Joe Bruni in his New York Times column, reviews the downside of being a vice presidential nominee.  He advises anyone seriously considering a political career, to “run for the hills at any offer to be a party’s “veep” nominee”.

“The veep nod befouls everything. It’s a cruel pivot. One minute, you’re a largely respected, minimally dissected public servant sitting on some harmless commission or tending to some humdrum state. The next, you’re attaching gratuitous vowels to unsuspecting carbohydrates (Dan Quayle), spraying your septuagenarian hunting buddy with birdshot (Dick Cheney), espying Vladimir Putin’s reared head in the Alaskan airspace (Sarah Palin) or suffering delusions of marathon grandeur (Ryan). While the veep nod is only occasionally a springboard to the presidency, it’s almost always a trapdoor to mortification…

Look at Ryan. Mere weeks ago, he was as close to a matinee idol as a House Budget Committee could hope to produce, his crush on Ayn Rand noted in passing but his wonky earnestness taken on faith. Now he’s a veritable poster boy for hyperbole and hypocrisy, his record and words generating fresh headlines almost daily…

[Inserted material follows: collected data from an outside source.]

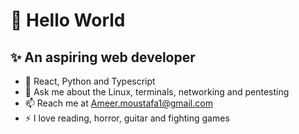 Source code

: # 🌊 Hello World

## ✨ An aspiring web developer

<!--
**Ameer-Moustafa/Ameer-Moustafa** is a ✨ _special_ ✨ repository because its `README.md` (this file) appears on your GitHub profile.

Here are some ideas to get you started:

- 🔭 I’m currently working on ...
- 🌱 I’m currently learning ...
- 👯 I’m looking to collaborate on ...
- 🤔 I’m looking for help with ...
- 💬 Ask me about ...
- 📫 How to reach me: ...
- 😄 Pronouns: ...
- ⚡ Fun fact: ...
-->

- 🌱 React, Python and Typescript
- 💬 Ask me about the Linux, terminals, networking and pentesting
- 📫 Reach me at Ameer.moustafa1@gmail.com
- ⚡ I love reading, horror, guitar and fighting games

Look at that residence’s current occupant, Joe Biden. Before he was visited by the giddy dream of the vice presidency, his habit of unfiltered utterances was considered endearing. Afterward, he was deemed “a clownish gasbag” and “a human I.E.D.,” to cite two phrases from this week’s cover story on him in New York magazine”

Bruni’s conclusion :

“The role of running mate is a curse masquerading as a compliment, a hex in red, white and blue drag. Taking it on represents the triumph of hope over Thomas Eagleton, Spiro Agnew and the words of Daniel Webster, who reputedly turned down the assignment in the mid-1800s with this explanation: “I do not propose to be buried until I am really dead and in my coffin.”